(Plain-text document sources)
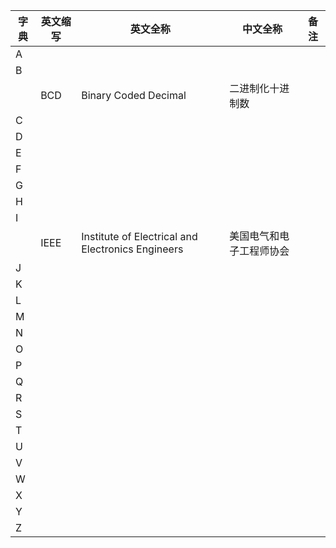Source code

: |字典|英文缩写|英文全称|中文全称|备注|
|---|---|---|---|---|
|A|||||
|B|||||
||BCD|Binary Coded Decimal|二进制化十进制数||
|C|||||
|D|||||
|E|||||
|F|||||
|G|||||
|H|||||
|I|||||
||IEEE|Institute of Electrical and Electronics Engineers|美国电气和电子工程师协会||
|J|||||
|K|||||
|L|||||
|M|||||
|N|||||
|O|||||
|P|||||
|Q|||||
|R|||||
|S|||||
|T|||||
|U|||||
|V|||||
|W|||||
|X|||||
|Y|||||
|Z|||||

* **WORK INSTRUCTIONS**: All the records above must be retyped exactly, except for their pictures.

* **RESULT FOR THIS EXERCISE**:
Source code

: |字典|英文缩写|英文全称|中文全称|备注|
|---|---|---|---|---|
|A|||||
|B|||||
||BCD|Binary Coded Decimal|二进制化十进制数||
|C|||||
|D|||||
|E|||||
|F|||||
|G|||||
|H|||||
|I|||||
||IEEE|Institute of Electrical and Electronics Engineers|美国电气和电子工程师协会||
|J|||||
|K|||||
|L|||||
|M|||||
|N|||||
|O|||||
|P|||||
|Q|||||
|R|||||
|S|||||
|T|||||
|U|||||
|V|||||
|W|||||
|X|||||
|Y|||||
|Z|||||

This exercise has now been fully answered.